Summary: Emma and her son Henry move to the tiny, quirky town of Hopeful, Maine for a fresh start. Emma isn’t expecting her son to get obsessed with a haunted castle or for her to get involved with the mysterious, handsome man who lives in the cabin behind it. Emma soon discovers that both the castle and the man have secrets that she could never have imagined. For @kmomof4 on her birthday.
Rating: M (yes, I upped the rating. This isn’t smut, but I definitely flirted with the line. All for you, Krystal!)
Words: 2,000 and some change in this chapter
Can also be read on Ao3
Trigger warnings: positive portrayal of past Millian
 Tagging: @artistic-writer @snowbellewells @whimsicallyenchantedrose @jennjenn615 @bethacaciakay @thislassishooked @teamhook @kday426 @snidgetsafan @delirious-latenight-laughs @winterbaby89 @let-it-raines @branlovestowrite @shireness-says (for some reason, I have no tag list for this, so I’m flying blind here!
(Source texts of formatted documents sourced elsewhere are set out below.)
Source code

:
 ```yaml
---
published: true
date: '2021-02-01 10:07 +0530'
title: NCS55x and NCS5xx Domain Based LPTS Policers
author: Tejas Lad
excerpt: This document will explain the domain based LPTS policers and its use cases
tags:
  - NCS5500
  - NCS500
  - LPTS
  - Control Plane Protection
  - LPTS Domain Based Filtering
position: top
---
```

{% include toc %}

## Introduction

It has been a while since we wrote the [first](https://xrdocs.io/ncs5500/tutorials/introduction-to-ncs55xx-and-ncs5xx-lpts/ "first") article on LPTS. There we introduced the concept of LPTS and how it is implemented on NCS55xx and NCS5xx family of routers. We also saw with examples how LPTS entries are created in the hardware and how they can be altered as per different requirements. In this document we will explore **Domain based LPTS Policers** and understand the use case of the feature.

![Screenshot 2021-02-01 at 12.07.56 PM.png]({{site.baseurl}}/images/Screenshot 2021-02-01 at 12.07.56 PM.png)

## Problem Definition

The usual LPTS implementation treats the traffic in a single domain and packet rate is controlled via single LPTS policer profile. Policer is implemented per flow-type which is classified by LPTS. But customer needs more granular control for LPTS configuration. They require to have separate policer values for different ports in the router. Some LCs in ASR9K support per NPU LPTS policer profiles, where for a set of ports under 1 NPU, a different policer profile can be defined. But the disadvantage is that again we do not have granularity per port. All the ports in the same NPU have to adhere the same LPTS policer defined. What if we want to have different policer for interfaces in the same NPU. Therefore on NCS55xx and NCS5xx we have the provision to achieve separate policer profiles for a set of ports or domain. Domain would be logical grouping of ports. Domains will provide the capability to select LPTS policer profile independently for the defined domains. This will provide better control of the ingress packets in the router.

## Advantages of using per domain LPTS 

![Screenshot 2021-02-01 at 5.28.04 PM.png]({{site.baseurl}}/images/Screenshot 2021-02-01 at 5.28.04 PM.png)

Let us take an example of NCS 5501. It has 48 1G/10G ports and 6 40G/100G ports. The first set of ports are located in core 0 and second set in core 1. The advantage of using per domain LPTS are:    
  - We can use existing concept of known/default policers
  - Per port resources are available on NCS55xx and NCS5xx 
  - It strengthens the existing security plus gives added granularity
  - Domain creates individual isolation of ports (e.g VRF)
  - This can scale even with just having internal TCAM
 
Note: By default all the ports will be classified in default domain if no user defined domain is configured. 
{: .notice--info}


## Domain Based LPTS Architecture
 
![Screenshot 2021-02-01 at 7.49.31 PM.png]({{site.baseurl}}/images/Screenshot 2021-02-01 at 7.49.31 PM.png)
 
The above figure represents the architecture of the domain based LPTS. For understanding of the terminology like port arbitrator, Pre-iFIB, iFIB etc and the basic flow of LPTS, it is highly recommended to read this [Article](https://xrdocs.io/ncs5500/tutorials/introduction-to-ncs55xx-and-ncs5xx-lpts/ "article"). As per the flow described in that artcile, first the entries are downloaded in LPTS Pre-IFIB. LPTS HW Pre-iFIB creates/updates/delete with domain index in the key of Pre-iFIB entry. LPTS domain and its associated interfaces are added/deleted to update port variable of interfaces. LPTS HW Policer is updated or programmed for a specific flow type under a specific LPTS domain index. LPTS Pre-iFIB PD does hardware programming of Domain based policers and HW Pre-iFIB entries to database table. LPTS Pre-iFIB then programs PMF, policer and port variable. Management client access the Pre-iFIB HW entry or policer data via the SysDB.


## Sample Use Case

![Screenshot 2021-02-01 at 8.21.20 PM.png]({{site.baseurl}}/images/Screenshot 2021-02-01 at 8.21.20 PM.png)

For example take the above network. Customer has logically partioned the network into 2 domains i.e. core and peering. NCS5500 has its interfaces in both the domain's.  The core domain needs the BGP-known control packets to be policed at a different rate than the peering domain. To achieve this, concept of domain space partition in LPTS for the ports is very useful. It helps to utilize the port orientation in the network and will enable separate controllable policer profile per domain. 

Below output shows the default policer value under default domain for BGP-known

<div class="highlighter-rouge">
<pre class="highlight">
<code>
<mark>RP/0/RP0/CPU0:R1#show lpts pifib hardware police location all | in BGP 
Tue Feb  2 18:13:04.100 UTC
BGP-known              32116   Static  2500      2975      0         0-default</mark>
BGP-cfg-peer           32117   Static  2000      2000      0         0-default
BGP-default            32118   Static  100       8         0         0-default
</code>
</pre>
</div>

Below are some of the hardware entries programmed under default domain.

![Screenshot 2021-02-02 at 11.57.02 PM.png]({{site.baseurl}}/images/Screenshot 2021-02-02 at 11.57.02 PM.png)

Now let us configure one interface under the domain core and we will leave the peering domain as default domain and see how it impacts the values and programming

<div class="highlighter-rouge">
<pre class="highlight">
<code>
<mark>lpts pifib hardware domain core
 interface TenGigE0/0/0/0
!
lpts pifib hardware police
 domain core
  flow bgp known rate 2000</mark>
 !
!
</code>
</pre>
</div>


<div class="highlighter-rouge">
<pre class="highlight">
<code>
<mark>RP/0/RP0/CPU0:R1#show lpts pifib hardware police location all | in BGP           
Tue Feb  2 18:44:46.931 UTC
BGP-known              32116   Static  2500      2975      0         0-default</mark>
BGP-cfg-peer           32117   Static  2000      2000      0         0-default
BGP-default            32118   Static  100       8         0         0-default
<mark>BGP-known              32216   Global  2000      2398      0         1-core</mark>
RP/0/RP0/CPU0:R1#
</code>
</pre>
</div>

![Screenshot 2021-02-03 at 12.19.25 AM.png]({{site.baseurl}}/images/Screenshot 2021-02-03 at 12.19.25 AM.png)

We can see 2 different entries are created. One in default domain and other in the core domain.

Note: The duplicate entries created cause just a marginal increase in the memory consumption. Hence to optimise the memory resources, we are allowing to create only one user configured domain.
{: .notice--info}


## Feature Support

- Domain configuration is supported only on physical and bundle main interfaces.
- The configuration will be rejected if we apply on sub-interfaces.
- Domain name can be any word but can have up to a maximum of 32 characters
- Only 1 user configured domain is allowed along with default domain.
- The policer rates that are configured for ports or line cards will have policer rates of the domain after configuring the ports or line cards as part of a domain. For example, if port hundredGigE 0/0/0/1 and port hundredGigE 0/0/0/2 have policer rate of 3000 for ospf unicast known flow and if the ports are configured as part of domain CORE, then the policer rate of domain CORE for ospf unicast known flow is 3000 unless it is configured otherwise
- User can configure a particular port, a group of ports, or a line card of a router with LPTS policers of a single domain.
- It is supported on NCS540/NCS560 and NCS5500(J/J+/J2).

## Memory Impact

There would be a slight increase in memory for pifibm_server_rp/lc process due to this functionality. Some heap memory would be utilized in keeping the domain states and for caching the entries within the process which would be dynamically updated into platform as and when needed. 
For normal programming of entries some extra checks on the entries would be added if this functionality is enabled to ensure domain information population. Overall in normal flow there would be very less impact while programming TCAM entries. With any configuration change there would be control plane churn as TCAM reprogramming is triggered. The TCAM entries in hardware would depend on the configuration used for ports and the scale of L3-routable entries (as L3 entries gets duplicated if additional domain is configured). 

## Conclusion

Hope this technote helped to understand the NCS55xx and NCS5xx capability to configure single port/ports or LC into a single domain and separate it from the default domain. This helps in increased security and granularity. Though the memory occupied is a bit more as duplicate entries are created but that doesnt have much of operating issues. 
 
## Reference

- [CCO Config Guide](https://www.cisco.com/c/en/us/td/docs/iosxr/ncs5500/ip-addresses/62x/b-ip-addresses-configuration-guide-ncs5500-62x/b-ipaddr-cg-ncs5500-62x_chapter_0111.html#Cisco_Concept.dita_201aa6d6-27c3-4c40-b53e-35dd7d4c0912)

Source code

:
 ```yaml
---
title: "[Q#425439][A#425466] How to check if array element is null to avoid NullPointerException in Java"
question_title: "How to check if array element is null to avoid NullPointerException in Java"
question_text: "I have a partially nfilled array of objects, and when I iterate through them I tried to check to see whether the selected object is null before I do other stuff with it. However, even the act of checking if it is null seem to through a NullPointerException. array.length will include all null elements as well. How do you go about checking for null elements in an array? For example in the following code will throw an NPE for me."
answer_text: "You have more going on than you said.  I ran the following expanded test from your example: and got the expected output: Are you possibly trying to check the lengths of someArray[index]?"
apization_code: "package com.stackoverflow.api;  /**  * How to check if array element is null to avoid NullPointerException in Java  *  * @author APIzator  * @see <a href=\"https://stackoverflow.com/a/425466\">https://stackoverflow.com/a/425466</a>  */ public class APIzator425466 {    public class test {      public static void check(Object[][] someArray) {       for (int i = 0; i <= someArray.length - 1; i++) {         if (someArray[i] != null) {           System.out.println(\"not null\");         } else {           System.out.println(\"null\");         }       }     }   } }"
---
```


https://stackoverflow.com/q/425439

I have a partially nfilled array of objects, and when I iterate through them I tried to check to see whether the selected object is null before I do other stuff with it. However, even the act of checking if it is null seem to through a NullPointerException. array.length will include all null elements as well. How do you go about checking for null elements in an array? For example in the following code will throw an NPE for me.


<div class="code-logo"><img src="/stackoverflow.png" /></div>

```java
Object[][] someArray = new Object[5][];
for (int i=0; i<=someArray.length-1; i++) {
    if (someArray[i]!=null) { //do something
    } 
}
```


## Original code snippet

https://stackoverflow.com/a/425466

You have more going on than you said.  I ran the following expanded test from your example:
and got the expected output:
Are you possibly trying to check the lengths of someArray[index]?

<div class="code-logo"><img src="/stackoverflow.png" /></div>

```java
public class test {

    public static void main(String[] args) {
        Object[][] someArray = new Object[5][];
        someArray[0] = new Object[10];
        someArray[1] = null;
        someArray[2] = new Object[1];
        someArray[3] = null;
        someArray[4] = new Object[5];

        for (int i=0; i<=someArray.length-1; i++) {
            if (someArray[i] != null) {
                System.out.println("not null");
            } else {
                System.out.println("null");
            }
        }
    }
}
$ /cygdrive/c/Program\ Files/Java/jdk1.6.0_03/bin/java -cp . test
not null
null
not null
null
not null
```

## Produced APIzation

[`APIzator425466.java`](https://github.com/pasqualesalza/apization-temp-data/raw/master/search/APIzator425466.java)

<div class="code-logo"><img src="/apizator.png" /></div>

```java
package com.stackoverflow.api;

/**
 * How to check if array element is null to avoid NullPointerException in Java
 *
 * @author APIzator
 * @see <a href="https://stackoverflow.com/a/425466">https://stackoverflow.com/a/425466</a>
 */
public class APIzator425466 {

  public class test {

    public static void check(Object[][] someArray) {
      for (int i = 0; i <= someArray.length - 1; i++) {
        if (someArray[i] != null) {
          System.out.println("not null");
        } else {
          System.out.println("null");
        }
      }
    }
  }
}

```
Hope I didn’t forget anyone!)
Chapter Three: And On the Strangest Sea
“Get off your ass. You’re taking me on a date.”
Emma Swan bursting through his front door with a demand upon her lips wasn’t how Killian foresaw his evening going. He set the beer he’d been nursing down on the coffee table next to his bowl of evening stew, Emma seemed to take that as Killian not taking her seriously judging by the scowl on her face and the way she fisted her hands on her hips.
“Did you not hear me, Jones?”
Killian lifted both hands in surrender. “I heard you, love, I’m just a bit taken aback by the delivery.”
She shuffled nervously, but the spark of anger remained in her eyes. “Well, I’m here to ask you out, okay. Like to dinner or something.”
Killian arched a brow. “Now?”
“Yes now!” she practically shouted. “So why are you still sitting there?”
He rose from the couch and approached her cautiously. He gave her a flirtatious grin as he fiddled with the ends of her hair. “A man likes to be wooed, love. Why the demand?”
Her brow wrinkled as she searched his face frantically. “Come on, Killian, let’s get out of here and go somewhere.”
“What’s happened, Swan? You were fine when you left here the other day.”
She worried her bottom lip. “Maybe I want to be sure it wasn’t just sex for you. Is it so wrong to ask that you take me out?”
He rubbed her arms up and down. “Of course, but give me time to plan the evening. You can come here tomorrow night, and I’ll serve you the best meal you’ve ever eaten.”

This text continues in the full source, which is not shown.